> Work required
Give back all of the data exactly as written.

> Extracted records
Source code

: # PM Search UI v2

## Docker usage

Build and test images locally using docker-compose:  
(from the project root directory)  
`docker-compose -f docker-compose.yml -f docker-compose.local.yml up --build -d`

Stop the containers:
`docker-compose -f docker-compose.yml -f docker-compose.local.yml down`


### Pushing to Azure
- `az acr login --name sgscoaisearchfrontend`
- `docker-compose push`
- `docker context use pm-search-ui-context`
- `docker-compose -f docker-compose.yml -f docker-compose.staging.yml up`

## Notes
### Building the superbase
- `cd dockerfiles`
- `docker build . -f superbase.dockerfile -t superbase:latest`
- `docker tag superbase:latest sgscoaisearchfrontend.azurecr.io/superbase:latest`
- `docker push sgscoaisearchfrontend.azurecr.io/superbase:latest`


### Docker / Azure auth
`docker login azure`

> Answer box
Source code

: # PM Search UI v2

## Docker usage

Build and test images locally using docker-compose:  
(from the project root directory)  
`docker-compose -f docker-compose.yml -f docker-compose.local.yml up --build -d`

Stop the containers:
`docker-compose -f docker-compose.yml -f docker-compose.local.yml down`


### Pushing to Azure
- `az acr login --name sgscoaisearchfrontend`
- `docker-compose push`
- `docker context use pm-search-ui-context`
- `docker-compose -f docker-compose.yml -f docker-compose.staging.yml up`

## Notes
### Building the superbase
- `cd dockerfiles`
- `docker build . -f superbase.dockerfile -t superbase:latest`
- `docker tag superbase:latest sgscoaisearchfrontend.azurecr.io/superbase:latest`
- `docker push sgscoaisearchfrontend.azurecr.io/superbase:latest`


### Docker / Azure auth
`docker login azure`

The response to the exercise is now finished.